Comparison of artificial intelligence and human-based prediction and stratification of the risk of long-term kidney allograft failure

Commun Med (Lond). 2022 Nov 23;2(1):150. doi: 10.1038/s43856-022-00201-9.

Abstract

Background: Clinical decisions are mainly driven by the ability of physicians to apply risk stratification to patients. However, this task is difficult as it requires complex integration of numerous parameters and is impacted by patient heterogeneity. We sought to evaluate the ability of transplant physicians to predict the risk of long-term allograft failure and compare them to a validated artificial intelligence (AI) prediction algorithm.

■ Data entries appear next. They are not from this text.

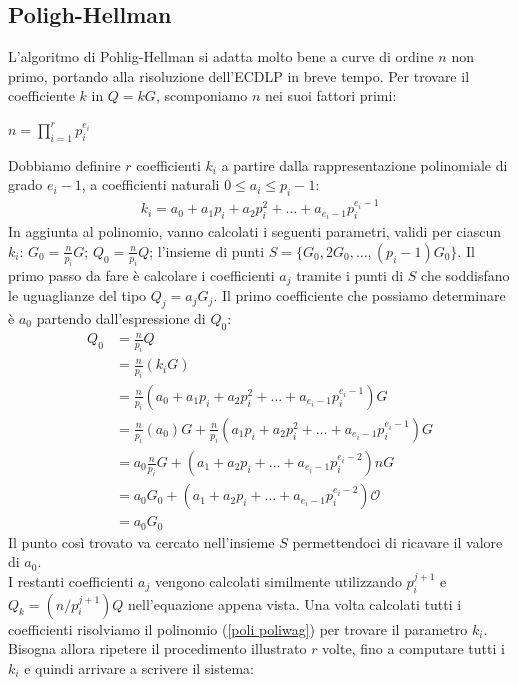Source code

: \documentclass[a4paper,12pt]{tesiinfo}
\newcommand\ddfrac[2]{\frac{\displaystyle #1}{\displaystyle #2}}
\begin{document}
\subsection{Poligh-Hellman}
\label{poliwag}
L'algoritmo di Pohlig-Hellman \cite{rho for poliwag} si adatta molto bene a curve di ordine $n$ non primo, portando alla risoluzione dell'ECDLP in breve tempo. Per trovare il coefficiente $k$ in $Q=kG$, scomponiamo $n$ nei suoi fattori primi:
\begin{center}
$n={\displaystyle \prod_{i=1}^{r} p_i^{e_i}}$
\end{center}
Dobbiamo definire $r$ coefficienti $k_i$ a partire dalla rappresentazione polinomiale di grado $e_i-1$, a coefficienti naturali $0 \leq a_i \leq p_i-1$:
\begin{align}
k_i = a_0 + a_1p_i + a_2p_i^2 + \ldots + a_{e_i-1}p_i^{e_i-1}
\label{poli poliwag}
\end{align}
In aggiunta al polinomio, vanno calcolati i seguenti parametri, validi per ciascun $k_i$: $G_0 = \ddfrac{n}{p_i}G$; $Q_0 = \ddfrac{n}{p_i}Q$; l'insieme di punti $S = \{G_0, 2G_0, \ldots, (p_i-1)G_0\}$. Il primo passo da fare \`e calcolare i coefficienti $a_j$ tramite i punti di $S$ che soddisfano le uguaglianze del tipo $Q_j = a_jG_j$. Il primo coefficiente che possiamo determinare \`e $a_0$ partendo dall'espressione di $Q_0$:
\begin{align*}
Q_0 &= \ddfrac{n}{p_i}Q \\
&= \ddfrac{n}{p_i}(k_iG) \\
&= \ddfrac{n}{p_i}(a_0 + a_1p_i + a_2p_i^2 + \ldots + a_{e_i-1}p_i^{e_i-1})G\\
&= \ddfrac{n}{p_i}(a_0)G + \ddfrac{n}{p_i}(a_1p_i + a_2p_i^2 + \ldots + a_{e_i-1}p_i^{e_i-1})G\\
&= a_0\ddfrac{n}{p_i}G + (a_1 + a_2p_i + \ldots + a_{e_i-1}p_i^{e_i-2})nG\\
&= a_0G_0 + (a_1 + a_2p_i + \ldots + a_{e_i-1}p_i^{e_i-2})\mathcal{O}\\
&= a_0G_0
\end{align*}
Il punto cos\`i trovato va cercato nell'insieme $S$ permettendoci di ricavare il valore di $a_0$.
\\
I restanti coefficienti $a_j$ vengono calcolati similmente utilizzando $p_i^{j+1}$ e $Q_k=(n \big / p_i^{j+1})Q$ nell'equazione appena vista. Una volta calcolati tutti i coefficienti risolviamo il polinomio (\ref{poli poliwag}) per trovare il parametro $k_i$. Bisogna allora ripetere il procedimento illustrato $r$ volte, fino a computare tutti i $k_i$ e quindi arrivare a scrivere il sistema:
\end{document}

Methods: We randomly selected 400 kidney transplant recipients from a qualified dataset of 4000 patients. For each patient, 44 features routinely collected during the first-year post-transplant were compiled in an electronic health record (EHR). We enrolled 9 transplant physicians at various career stages. At 1-year post-transplant, they blindly predicted the long-term graft survival with probabilities for each patient. Their predictions were compared with those of a validated prediction system (iBox). We assessed the determinants of each physician's prediction using a random forest survival model.

Results: Among the 400 patients included, 84 graft failures occurred at 7 years post-evaluation. The iBox system demonstrates the best predictive performance with a discrimination of 0.79 and a median calibration error of 5.79%, while physicians tend to overestimate the risk of graft failure. Physicians' risk predictions show wide heterogeneity with a moderate intraclass correlation of 0.58. The determinants of physicians' prediction are disparate, with poor agreement regardless of their clinical experience.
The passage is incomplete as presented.